ASSIGNMENT
Reproduce the records below exactly, leaving their images out.

MATERIAL FOR THE TASK
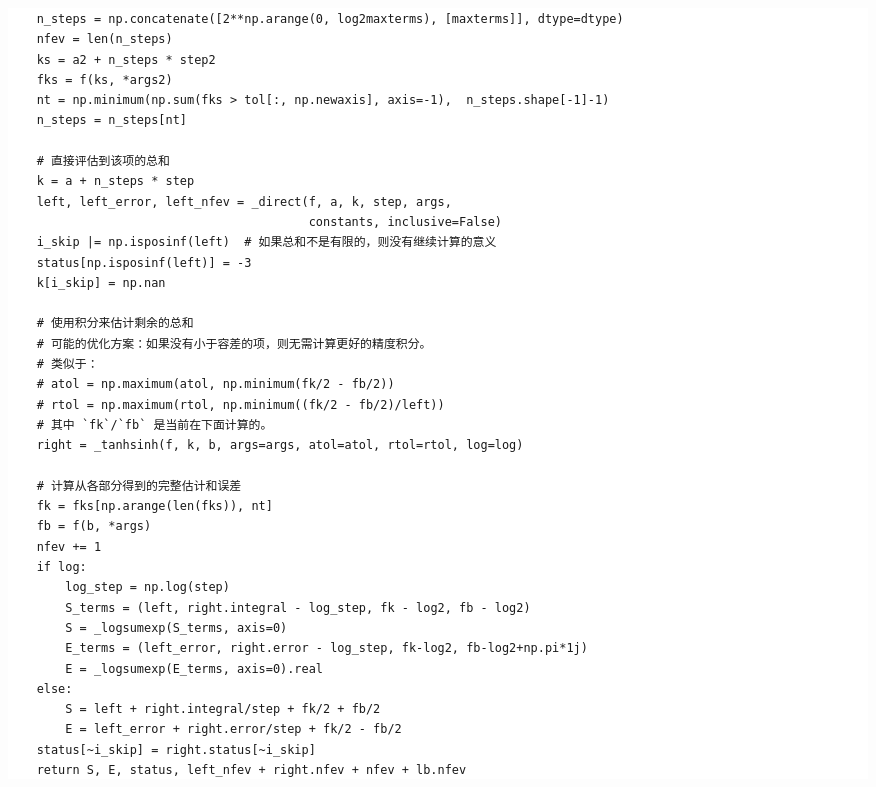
 ```
    n_steps = np.concatenate([2**np.arange(0, log2maxterms), [maxterms]], dtype=dtype)
    nfev = len(n_steps)
    ks = a2 + n_steps * step2
    fks = f(ks, *args2)
    nt = np.minimum(np.sum(fks > tol[:, np.newaxis], axis=-1),  n_steps.shape[-1]-1)
    n_steps = n_steps[nt]

    # 直接评估到该项的总和
    k = a + n_steps * step
    left, left_error, left_nfev = _direct(f, a, k, step, args,
                                          constants, inclusive=False)
    i_skip |= np.isposinf(left)  # 如果总和不是有限的，则没有继续计算的意义
    status[np.isposinf(left)] = -3
    k[i_skip] = np.nan

    # 使用积分来估计剩余的总和
    # 可能的优化方案：如果没有小于容差的项，则无需计算更好的精度积分。
    # 类似于：
    # atol = np.maximum(atol, np.minimum(fk/2 - fb/2))
    # rtol = np.maximum(rtol, np.minimum((fk/2 - fb/2)/left))
    # 其中 `fk`/`fb` 是当前在下面计算的。
    right = _tanhsinh(f, k, b, args=args, atol=atol, rtol=rtol, log=log)

    # 计算从各部分得到的完整估计和误差
    fk = fks[np.arange(len(fks)), nt]
    fb = f(b, *args)
    nfev += 1
    if log:
        log_step = np.log(step)
        S_terms = (left, right.integral - log_step, fk - log2, fb - log2)
        S = _logsumexp(S_terms, axis=0)
        E_terms = (left_error, right.error - log_step, fk-log2, fb-log2+np.pi*1j)
        E = _logsumexp(E_terms, axis=0).real
    else:
        S = left + right.integral/step + fk/2 + fb/2
        E = left_error + right.error/step + fk/2 - fb/2
    status[~i_skip] = right.status[~i_skip]
    return S, E, status, left_nfev + right.nfev + nfev + lb.nfev
```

REPLY TO THE TASK
 ```
    n_steps = np.concatenate([2**np.arange(0, log2maxterms), [maxterms]], dtype=dtype)
    nfev = len(n_steps)
    ks = a2 + n_steps * step2
    fks = f(ks, *args2)
    nt = np.minimum(np.sum(fks > tol[:, np.newaxis], axis=-1),  n_steps.shape[-1]-1)
    n_steps = n_steps[nt]

    # 直接评估到该项的总和
    k = a + n_steps * step
    left, left_error, left_nfev = _direct(f, a, k, step, args,
                                          constants, inclusive=False)
    i_skip |= np.isposinf(left)  # 如果总和不是有限的，则没有继续计算的意义
    status[np.isposinf(left)] = -3
    k[i_skip] = np.nan

    # 使用积分来估计剩余的总和
    # 可能的优化方案：如果没有小于容差的项，则无需计算更好的精度积分。
    # 类似于：
    # atol = np.maximum(atol, np.minimum(fk/2 - fb/2))
    # rtol = np.maximum(rtol, np.minimum((fk/2 - fb/2)/left))
    # 其中 `fk`/`fb` 是当前在下面计算的。
    right = _tanhsinh(f, k, b, args=args, atol=atol, rtol=rtol, log=log)

    # 计算从各部分得到的完整估计和误差
    fk = fks[np.arange(len(fks)), nt]
    fb = f(b, *args)
    nfev += 1
    if log:
        log_step = np.log(step)
        S_terms = (left, right.integral - log_step, fk - log2, fb - log2)
        S = _logsumexp(S_terms, axis=0)
        E_terms = (left_error, right.error - log_step, fk-log2, fb-log2+np.pi*1j)
        E = _logsumexp(E_terms, axis=0).real
    else:
        S = left + right.integral/step + fk/2 + fb/2
        E = left_error + right.error/step + fk/2 - fb/2
    status[~i_skip] = right.status[~i_skip]
    return S, E, status, left_nfev + right.nfev + nfev + lb.nfev
```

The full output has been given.